Huitres Favier Earl has become the first farm in France to achieve ASC certification. The French oyster producer received a cluster certification for its La Tremblade and Paimpol units. The company was awarded the certificate in recognition of their responsible environmental and social practices from Control Union Peru, an independent accredited certifier, after an audit to certify that the farm meets the ASC Bivalve Standards.
“We are glad to receive ASC certification. The quality of the natural environment has a direct impact on our business. The oysters are our sentinels. They inform us on the good conditions of the marine environment. We are in the front line, and we know what can happen if the water quality declines. We feel it is important to respect nature and it is therefore natural for us to join the ASC”, said Philippe Favier, Hitres Favier Earl Director.

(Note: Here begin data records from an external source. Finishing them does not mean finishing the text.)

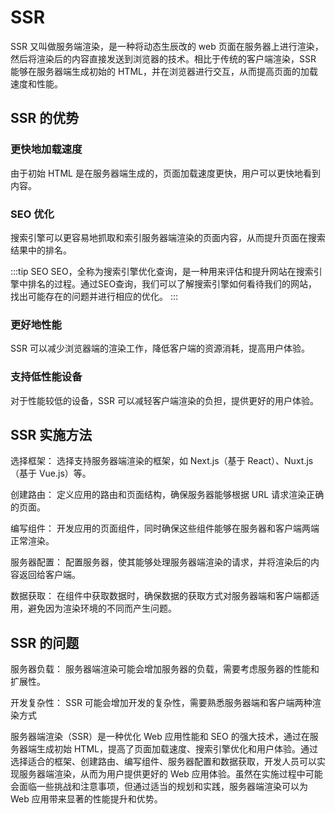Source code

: # SSR

SSR 又叫做服务端渲染，是一种将动态生辰改的 web 页面在服务器上进行渲染，然后将渲染后的内容直接发送到浏览器的技术。相比于传统的客户端渲染，SSR 能够在服务器端生成初始的 HTML，并在浏览器进行交互，从而提高页面的加载速度和性能。

## SSR 的优势

### 更快地加载速度

由于初始 HTML 是在服务器端生成的，页面加载速度更快，用户可以更快地看到内容。

### SEO 优化

搜索引擎可以更容易地抓取和索引服务器端渲染的页面内容，从而提升页面在搜索结果中的排名。

:::tip SEO
SEO，全称为搜索引擎优化查询，是一种用来评估和提升网站在搜索引擎中排名的过程。通过SEO查询，我们可以了解搜索引擎如何看待我们的网站，找出可能存在的问题并进行相应的优化。
:::

### 更好地性能

SSR 可以减少浏览器端的渲染工作，降低客户端的资源消耗，提高用户体验。

### 支持低性能设备

对于性能较低的设备，SSR 可以减轻客户端渲染的负担，提供更好的用户体验。

## SSR 实施方法

选择框架： 选择支持服务器端渲染的框架，如 Next.js（基于 React）、Nuxt.js（基于 Vue.js）等。

创建路由： 定义应用的路由和页面结构，确保服务器能够根据 URL 请求渲染正确的页面。

编写组件： 开发应用的页面组件，同时确保这些组件能够在服务器和客户端两端正常渲染。

服务器配置： 配置服务器，使其能够处理服务器端渲染的请求，并将渲染后的内容返回给客户端。

数据获取： 在组件中获取数据时，确保数据的获取方式对服务器端和客户端都适用，避免因为渲染环境的不同而产生问题。

## SSR 的问题

服务器负载： 服务器端渲染可能会增加服务器的负载，需要考虑服务器的性能和扩展性。

开发复杂性： SSR 可能会增加开发的复杂性，需要熟悉服务器端和客户端两种渲染方式

服务器端渲染（SSR）是一种优化 Web 应用性能和 SEO 的强大技术，通过在服务器端生成初始 HTML，提高了页面加载速度、搜索引擎优化和用户体验。通过选择适合的框架、创建路由、编写组件、服务器配置和数据获取，开发人员可以实现服务器端渲染，从而为用户提供更好的 Web 应用体验。虽然在实施过程中可能会面临一些挑战和注意事项，但通过适当的规划和实践，服务器端渲染可以为 Web 应用带来显著的性能提升和优势。
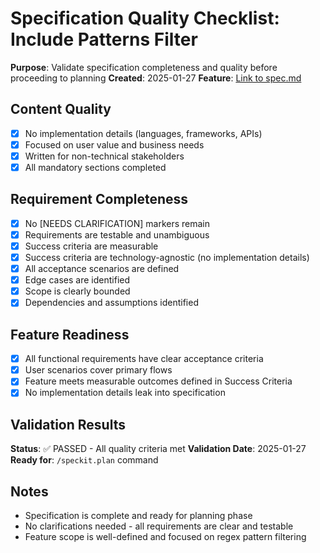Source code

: # Specification Quality Checklist: Include Patterns Filter

**Purpose**: Validate specification completeness and quality before proceeding to planning
**Created**: 2025-01-27
**Feature**: [Link to spec.md](./spec.md)

## Content Quality

- [x] No implementation details (languages, frameworks, APIs)
- [x] Focused on user value and business needs
- [x] Written for non-technical stakeholders
- [x] All mandatory sections completed

## Requirement Completeness

- [x] No [NEEDS CLARIFICATION] markers remain
- [x] Requirements are testable and unambiguous
- [x] Success criteria are measurable
- [x] Success criteria are technology-agnostic (no implementation details)
- [x] All acceptance scenarios are defined
- [x] Edge cases are identified
- [x] Scope is clearly bounded
- [x] Dependencies and assumptions identified

## Feature Readiness

- [x] All functional requirements have clear acceptance criteria
- [x] User scenarios cover primary flows
- [x] Feature meets measurable outcomes defined in Success Criteria
- [x] No implementation details leak into specification

## Validation Results

**Status**: ✅ PASSED - All quality criteria met
**Validation Date**: 2025-01-27
**Ready for**: `/speckit.plan` command

## Notes

- Specification is complete and ready for planning phase
- No clarifications needed - all requirements are clear and testable
- Feature scope is well-defined and focused on regex pattern filtering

“I am delighted to welcome Huitres Favier Earl to the ASC”, said Esther Luiten, ASC Commercial Director. “The consumption of seafood is high in France and according to a recent survey by Global Scan, French consumers are ready to change their consumption habits in favour of sustainable alternatives. This trend is creating increasing demand for certified responsible aquaculture and French retailers are becoming more and more enthusiastic about the ASC certification”.
Huitres Favier Earl is located on the left bank of the Seudre River, in the heart of the Marennes Oleron Basin, in Southern-West France. The farm comprises over 300,000 m2 of sea beds and 160,000 m2 of “Claires” (where fresh and sea water blend together), which makes it possible to permanently shelter 15 to 20 million oysters at different stages of rearing. The establishment of the company dates back to 1966 and since then, five generations of oyster farmers have succeeded one another in the region.
Huitres Favier Earl sells between 9 and 10 million oysters each year. Its oysters are supplied to the French retailer Carrefour and exported to many different countries in Europe, including Norway, Sweden, Switzerland, Denmark, Netherlands, Belgium, and Italy.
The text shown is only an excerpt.